もちろん、遺伝はメンデルの法則に従い、突然変異など考慮しないし、各遺伝子はお互いに独立で、常染色体上にあるとし、
猫の成長・生殖などには一切影響しない。
もちろん、その1匹をのぞいては全てあかの他人の猫(しかも遺伝的にも全く欠陥がない猫)をランダムに交配したという簡単なモデルだけど。
計算はエクセルで20分くらいでやったので間違っているかもしれん。
優良率 発病率 発病5率
父と母方の祖父が同一の場合 50% 13% 49%
父方の祖父と母方の祖父が同一の場合 25% 6% 28%
父と母方の曾祖父が同一の場合 25% 6% 28%
父方の祖父と母方の曾祖父が同一の場合 13% 3% 15%
父方の曾祖父と母方の曾祖父が同一の場合 6% 2% 8%
父方の高祖父と母方の高祖父が同一の場合 1.6% 0.4% 1.9%
隠れた遺伝病が発現する確率なんて、通常は0.01%もないとされるから、上の値はどれもかなり高い。
それに、純血種の場合は既に血が濃くなっているので、発病率はさらに上がると考えていい。
ざっとみると、発病5率は優良率とほとんど変わらない、むしろ高いくらいという結果がでた。

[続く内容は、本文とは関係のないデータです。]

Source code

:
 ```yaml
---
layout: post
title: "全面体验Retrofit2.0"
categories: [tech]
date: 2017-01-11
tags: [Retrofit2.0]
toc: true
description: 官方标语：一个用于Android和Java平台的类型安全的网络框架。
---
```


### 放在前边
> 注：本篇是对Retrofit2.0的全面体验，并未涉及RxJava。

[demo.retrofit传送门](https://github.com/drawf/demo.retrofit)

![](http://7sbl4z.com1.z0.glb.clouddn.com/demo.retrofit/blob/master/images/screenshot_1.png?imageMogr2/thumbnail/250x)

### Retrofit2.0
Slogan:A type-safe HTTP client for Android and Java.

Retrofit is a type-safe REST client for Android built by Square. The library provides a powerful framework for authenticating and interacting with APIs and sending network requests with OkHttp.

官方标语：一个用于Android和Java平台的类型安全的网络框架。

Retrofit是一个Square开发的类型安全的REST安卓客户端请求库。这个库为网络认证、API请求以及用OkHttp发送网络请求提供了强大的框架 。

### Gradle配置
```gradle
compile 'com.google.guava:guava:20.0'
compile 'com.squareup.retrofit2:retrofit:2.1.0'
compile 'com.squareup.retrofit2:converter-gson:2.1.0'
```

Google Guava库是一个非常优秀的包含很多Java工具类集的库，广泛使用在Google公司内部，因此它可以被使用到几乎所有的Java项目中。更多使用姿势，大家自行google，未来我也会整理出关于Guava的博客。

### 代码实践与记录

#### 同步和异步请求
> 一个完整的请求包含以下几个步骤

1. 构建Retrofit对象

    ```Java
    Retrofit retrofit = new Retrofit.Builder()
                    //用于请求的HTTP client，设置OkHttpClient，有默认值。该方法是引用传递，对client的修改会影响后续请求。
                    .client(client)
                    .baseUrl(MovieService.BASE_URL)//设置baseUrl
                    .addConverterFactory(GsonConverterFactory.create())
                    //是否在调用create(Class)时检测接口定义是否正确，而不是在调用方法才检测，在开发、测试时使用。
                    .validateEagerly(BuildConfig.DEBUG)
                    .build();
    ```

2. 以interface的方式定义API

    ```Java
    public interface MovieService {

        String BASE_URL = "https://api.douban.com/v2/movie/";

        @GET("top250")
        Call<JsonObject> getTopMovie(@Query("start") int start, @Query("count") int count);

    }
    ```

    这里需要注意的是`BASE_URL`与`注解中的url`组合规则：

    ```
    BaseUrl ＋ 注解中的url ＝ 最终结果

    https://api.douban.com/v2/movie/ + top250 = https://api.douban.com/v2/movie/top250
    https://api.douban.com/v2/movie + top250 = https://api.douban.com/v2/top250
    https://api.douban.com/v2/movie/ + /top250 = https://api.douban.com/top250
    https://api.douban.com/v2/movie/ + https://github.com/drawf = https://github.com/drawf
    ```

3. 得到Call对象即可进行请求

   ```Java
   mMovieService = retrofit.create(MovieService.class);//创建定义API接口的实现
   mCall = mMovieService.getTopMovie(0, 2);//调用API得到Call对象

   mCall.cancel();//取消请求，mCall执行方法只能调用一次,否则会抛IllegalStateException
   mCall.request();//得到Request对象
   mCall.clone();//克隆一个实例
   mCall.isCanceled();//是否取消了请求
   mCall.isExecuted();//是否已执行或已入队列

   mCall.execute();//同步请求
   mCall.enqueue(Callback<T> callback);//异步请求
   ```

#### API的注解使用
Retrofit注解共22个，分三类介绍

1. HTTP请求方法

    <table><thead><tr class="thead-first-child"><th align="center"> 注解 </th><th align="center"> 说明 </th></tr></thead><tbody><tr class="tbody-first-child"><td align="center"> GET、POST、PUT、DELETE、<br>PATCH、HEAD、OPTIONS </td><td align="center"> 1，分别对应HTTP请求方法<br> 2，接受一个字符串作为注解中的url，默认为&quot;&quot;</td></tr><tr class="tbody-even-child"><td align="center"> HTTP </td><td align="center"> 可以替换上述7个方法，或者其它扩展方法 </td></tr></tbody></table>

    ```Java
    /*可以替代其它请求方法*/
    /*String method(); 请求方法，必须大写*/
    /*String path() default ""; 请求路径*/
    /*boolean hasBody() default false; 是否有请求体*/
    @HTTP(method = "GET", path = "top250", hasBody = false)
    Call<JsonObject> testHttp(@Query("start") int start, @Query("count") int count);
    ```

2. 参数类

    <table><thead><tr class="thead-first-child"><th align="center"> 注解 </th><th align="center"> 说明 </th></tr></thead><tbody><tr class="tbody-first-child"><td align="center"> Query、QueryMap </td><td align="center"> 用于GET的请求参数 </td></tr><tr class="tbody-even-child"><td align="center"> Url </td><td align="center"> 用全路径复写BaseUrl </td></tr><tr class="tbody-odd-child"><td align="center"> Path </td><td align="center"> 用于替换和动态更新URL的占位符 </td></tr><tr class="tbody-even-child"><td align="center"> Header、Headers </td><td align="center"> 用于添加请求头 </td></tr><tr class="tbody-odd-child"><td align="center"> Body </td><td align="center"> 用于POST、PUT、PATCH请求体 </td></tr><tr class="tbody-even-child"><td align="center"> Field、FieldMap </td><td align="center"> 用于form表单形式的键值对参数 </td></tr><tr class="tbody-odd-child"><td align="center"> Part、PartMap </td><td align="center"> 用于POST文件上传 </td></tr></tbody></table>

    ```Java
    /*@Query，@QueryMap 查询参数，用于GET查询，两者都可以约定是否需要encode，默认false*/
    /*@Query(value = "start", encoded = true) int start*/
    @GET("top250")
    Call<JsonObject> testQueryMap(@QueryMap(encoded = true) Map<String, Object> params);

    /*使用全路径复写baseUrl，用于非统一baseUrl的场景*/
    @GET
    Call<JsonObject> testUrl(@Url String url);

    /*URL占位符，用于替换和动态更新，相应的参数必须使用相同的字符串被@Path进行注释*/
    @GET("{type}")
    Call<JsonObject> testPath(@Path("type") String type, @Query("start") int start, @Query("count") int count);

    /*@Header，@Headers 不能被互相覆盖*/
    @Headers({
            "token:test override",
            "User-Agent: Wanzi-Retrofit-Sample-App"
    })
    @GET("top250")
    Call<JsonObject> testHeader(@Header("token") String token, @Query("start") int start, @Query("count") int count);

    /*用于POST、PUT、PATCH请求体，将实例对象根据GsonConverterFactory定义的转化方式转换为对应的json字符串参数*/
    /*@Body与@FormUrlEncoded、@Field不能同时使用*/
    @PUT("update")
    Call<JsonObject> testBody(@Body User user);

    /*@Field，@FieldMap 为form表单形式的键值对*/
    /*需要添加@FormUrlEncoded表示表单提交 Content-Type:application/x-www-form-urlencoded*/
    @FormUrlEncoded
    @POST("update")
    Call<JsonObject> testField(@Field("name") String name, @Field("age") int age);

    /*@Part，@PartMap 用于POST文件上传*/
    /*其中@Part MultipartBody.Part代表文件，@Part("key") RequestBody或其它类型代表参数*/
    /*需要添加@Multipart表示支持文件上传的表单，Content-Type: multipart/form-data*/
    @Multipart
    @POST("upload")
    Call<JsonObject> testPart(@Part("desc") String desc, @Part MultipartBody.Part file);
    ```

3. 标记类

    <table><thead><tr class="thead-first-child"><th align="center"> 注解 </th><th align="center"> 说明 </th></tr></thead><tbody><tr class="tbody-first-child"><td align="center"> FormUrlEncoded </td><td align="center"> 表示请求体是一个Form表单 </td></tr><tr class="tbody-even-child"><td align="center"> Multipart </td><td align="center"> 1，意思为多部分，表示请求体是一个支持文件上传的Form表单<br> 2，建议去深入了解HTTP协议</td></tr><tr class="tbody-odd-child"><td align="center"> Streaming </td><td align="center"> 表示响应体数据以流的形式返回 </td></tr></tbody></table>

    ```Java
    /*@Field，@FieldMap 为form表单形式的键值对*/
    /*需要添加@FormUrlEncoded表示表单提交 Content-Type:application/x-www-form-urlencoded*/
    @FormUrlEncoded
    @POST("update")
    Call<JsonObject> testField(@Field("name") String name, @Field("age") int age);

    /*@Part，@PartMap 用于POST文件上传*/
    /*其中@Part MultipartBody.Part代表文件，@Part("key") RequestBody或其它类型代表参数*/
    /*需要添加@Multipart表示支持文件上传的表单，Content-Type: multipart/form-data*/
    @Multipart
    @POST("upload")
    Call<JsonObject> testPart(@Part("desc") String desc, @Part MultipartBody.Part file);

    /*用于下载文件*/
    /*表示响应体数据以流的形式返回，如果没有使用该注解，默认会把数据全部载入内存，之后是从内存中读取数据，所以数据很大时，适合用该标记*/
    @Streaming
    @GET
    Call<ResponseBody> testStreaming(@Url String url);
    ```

これは、なんか常識的に考えると非常に意外な結果だが、「優良な毛並みを再現しようと近親交配すること」は、
「何らかの隠れた病気を引き起こそうとすること」と全く同じってことだ。
上の結果を考えると、ただ何となく素人考えで交配するのでは、不幸な猫ちゃんを生み出してしまう。
ちゃんと繁殖する場合は、いかに保因している劣性遺伝子を見抜くか、眼力が問われるのだろう。
血統書のついている猫を漫然と繁殖させるだけで、ブリーダーと名乗っている素人ブリーダーの方は、
このことをちゃんと認識して、ちゃんと知識を身につけていってもらいたい。
ちなみに、保因している劣性遺伝子を見抜くのは不可能に思えるが、遺伝子座の近い別の遺伝子の発現を調べることで、
経験則に近いものであるが、ある程度は可能と思う。
例えばスコの折れ耳は、関節の遺伝病を起こしやすいというのも、この1例だろう。
いいブリーダーさんというのは、こういう知識と経験の積み重ねで、絶妙な交配を重ねているに違いない。
ちなみに、希望があれば、100%猫の登録データを使って発病率を計算するページを作ることも可能だけど、どうしようか?